──────── Exercise inputs

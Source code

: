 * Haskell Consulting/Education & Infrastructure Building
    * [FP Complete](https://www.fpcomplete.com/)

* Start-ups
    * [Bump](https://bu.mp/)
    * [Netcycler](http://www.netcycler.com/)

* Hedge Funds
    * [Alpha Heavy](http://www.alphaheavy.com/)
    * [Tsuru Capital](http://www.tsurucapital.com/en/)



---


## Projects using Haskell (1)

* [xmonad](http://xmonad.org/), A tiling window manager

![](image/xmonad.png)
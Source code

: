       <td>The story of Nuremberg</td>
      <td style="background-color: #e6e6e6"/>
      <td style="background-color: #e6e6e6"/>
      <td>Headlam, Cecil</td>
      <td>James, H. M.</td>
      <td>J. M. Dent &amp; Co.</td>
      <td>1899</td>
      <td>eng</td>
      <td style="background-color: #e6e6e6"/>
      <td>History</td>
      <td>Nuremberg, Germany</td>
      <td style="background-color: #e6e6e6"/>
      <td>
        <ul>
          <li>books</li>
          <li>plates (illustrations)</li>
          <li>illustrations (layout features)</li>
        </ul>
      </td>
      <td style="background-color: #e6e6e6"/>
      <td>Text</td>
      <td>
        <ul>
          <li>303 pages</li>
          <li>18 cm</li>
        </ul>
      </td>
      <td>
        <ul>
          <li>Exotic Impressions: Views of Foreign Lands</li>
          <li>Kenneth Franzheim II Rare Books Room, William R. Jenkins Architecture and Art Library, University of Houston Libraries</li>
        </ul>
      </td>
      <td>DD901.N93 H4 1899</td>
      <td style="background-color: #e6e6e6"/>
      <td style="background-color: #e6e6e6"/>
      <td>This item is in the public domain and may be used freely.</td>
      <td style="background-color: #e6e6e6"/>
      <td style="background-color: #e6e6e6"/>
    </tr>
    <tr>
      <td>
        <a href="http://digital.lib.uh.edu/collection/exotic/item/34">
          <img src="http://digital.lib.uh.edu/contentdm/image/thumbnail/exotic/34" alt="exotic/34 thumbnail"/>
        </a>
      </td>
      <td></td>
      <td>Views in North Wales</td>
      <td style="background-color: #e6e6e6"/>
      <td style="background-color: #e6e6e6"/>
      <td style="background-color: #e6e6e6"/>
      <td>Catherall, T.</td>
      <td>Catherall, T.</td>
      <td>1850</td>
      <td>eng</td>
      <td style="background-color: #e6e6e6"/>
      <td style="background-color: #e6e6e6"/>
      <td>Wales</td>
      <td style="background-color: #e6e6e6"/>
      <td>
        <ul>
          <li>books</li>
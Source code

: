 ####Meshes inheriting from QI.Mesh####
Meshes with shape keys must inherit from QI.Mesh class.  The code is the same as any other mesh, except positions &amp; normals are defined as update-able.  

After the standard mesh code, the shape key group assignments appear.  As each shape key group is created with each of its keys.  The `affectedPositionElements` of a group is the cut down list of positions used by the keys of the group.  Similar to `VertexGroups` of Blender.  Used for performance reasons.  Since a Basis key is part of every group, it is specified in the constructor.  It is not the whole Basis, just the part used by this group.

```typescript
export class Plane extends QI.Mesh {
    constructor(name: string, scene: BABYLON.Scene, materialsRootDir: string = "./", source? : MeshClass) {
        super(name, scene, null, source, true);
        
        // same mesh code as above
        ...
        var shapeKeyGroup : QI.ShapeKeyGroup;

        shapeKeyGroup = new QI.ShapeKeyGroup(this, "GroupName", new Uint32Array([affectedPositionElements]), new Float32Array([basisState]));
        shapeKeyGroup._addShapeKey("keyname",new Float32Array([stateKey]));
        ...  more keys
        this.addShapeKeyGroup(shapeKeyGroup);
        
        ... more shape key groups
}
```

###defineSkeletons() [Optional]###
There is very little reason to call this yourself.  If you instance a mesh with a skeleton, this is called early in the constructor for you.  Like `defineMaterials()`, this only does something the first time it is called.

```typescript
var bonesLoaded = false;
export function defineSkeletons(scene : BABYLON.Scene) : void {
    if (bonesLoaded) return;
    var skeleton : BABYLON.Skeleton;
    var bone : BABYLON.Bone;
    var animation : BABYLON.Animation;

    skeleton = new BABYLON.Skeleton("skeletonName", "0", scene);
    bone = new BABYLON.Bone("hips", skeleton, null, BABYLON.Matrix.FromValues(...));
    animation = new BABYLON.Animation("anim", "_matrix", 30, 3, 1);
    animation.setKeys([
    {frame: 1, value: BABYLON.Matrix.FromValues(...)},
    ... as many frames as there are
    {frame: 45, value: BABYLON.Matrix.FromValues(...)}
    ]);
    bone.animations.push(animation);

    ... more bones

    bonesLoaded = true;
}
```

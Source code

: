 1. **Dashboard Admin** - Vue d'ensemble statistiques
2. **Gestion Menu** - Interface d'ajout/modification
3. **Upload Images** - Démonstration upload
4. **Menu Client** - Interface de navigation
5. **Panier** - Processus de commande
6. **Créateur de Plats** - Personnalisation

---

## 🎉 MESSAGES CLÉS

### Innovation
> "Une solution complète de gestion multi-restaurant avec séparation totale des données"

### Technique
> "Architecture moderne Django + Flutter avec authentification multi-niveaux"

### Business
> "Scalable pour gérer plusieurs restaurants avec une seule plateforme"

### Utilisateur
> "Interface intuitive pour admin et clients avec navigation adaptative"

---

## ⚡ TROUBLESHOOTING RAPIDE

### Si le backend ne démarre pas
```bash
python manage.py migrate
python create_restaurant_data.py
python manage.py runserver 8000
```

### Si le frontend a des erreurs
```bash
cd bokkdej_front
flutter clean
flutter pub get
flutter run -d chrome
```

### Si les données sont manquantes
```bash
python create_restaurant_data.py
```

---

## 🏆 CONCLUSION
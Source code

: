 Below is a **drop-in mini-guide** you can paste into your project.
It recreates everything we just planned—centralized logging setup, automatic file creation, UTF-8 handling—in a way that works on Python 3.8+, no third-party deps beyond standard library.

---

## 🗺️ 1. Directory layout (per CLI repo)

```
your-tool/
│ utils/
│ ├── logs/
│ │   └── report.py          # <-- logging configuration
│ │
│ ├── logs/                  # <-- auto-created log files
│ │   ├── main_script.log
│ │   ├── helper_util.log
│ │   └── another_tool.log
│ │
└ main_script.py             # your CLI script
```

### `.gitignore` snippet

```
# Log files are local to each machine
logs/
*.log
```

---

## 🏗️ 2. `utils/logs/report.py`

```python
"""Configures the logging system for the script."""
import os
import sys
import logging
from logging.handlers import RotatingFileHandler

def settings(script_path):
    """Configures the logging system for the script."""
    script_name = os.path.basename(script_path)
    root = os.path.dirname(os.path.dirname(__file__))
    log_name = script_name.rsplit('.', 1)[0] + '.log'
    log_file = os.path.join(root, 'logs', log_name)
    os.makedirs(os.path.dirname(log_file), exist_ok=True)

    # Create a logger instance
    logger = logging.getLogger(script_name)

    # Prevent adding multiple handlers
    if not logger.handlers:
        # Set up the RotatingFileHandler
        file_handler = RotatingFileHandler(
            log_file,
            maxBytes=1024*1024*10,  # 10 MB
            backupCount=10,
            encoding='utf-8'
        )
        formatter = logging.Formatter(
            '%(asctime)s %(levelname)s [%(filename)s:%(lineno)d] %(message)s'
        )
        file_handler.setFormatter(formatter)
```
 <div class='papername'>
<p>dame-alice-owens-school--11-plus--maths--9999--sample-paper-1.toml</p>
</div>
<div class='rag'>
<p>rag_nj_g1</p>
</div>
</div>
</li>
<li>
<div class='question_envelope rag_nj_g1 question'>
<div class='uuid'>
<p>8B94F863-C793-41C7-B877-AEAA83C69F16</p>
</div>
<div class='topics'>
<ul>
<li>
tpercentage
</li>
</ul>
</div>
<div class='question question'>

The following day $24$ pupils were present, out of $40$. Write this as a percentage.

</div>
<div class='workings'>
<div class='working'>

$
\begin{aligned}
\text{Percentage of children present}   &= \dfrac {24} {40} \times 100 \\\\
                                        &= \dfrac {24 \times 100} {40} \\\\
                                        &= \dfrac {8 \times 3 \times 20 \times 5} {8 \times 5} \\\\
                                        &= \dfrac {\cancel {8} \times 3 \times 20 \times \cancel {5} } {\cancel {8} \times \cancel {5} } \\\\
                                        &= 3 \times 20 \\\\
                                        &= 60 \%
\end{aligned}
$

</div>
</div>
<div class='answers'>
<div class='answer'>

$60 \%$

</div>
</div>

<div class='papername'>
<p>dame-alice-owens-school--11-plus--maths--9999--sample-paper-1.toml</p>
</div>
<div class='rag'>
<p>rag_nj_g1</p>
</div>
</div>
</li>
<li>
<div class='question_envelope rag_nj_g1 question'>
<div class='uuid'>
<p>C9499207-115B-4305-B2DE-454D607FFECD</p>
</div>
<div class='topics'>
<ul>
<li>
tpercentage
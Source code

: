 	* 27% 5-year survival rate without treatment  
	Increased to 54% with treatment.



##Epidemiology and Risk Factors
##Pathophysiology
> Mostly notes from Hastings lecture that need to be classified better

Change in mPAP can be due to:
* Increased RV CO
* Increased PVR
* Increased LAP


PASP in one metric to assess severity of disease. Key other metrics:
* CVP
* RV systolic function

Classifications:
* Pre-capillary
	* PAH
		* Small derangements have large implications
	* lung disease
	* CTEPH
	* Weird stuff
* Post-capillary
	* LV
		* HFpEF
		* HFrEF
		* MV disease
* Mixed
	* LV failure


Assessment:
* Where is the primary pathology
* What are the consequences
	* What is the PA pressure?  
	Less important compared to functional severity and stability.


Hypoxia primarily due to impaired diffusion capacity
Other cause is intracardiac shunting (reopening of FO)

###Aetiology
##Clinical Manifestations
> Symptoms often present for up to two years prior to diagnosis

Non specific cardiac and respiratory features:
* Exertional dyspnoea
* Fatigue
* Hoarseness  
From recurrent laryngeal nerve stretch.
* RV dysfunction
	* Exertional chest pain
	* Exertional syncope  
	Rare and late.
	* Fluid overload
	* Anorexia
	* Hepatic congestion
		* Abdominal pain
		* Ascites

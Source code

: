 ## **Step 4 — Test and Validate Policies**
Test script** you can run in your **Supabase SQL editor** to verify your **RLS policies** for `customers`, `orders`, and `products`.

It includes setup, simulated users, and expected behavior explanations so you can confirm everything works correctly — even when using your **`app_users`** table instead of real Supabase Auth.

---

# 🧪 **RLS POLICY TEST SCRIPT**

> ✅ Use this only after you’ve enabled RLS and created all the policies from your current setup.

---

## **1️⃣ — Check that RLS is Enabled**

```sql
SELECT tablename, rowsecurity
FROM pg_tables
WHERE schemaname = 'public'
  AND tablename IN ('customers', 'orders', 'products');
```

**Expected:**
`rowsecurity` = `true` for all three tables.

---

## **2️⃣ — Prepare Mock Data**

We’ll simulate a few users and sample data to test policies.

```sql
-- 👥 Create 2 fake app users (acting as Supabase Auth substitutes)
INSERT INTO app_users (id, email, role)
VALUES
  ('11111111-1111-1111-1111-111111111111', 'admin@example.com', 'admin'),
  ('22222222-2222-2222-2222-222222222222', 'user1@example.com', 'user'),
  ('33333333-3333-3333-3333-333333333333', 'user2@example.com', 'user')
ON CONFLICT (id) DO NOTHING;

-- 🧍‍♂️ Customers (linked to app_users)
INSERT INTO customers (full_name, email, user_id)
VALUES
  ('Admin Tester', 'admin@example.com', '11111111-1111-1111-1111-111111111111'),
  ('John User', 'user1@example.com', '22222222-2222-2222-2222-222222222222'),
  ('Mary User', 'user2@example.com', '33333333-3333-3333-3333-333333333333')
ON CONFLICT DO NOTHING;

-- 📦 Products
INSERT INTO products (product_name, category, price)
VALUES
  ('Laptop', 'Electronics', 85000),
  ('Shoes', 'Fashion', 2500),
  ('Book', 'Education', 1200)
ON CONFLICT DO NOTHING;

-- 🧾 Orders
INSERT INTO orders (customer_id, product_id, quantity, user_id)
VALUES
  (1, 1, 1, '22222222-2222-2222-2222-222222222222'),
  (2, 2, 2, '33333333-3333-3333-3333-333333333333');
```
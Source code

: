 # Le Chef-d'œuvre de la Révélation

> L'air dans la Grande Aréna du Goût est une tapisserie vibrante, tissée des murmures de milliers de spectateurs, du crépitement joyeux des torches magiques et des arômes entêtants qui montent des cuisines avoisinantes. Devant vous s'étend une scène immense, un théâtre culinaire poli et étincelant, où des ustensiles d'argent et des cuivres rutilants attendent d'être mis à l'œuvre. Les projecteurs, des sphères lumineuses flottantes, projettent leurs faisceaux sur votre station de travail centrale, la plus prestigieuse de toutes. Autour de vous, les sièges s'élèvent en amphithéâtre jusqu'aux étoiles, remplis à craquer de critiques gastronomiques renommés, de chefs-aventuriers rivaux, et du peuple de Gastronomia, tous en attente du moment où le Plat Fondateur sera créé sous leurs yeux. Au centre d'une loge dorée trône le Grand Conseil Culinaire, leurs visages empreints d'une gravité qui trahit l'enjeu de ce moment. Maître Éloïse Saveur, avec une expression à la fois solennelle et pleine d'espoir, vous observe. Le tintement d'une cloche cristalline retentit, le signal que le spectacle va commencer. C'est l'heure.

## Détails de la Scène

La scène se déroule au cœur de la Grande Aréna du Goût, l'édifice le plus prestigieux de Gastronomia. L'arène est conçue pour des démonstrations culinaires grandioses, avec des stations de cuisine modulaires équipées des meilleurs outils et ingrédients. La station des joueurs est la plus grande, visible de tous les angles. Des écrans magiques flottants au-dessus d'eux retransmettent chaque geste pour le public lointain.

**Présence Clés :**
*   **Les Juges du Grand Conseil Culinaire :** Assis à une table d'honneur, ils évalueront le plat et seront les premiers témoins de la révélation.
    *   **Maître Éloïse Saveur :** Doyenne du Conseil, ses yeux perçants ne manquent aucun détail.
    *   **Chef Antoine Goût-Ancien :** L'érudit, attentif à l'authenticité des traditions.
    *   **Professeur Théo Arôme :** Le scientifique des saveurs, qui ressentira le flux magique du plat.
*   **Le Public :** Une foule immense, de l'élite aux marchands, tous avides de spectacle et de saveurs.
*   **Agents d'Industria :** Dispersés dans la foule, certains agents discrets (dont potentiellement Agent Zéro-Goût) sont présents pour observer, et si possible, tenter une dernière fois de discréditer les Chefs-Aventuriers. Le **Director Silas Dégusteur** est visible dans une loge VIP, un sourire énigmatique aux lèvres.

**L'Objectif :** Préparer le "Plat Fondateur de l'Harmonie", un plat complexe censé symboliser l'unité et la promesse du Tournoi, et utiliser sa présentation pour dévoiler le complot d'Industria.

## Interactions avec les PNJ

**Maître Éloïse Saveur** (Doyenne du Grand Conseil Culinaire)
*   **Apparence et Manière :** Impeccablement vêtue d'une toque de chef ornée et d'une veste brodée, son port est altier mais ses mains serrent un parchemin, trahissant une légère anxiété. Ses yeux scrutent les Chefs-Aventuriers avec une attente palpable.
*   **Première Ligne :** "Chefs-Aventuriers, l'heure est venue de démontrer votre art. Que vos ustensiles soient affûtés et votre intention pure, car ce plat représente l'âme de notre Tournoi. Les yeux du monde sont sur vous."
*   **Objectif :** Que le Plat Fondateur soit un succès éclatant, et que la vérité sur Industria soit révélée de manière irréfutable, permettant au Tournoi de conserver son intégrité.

────────────────

> _Instructions for the task_: Find how many lines in the entries include the string "vous", and state only the number.

> _Task response_: 2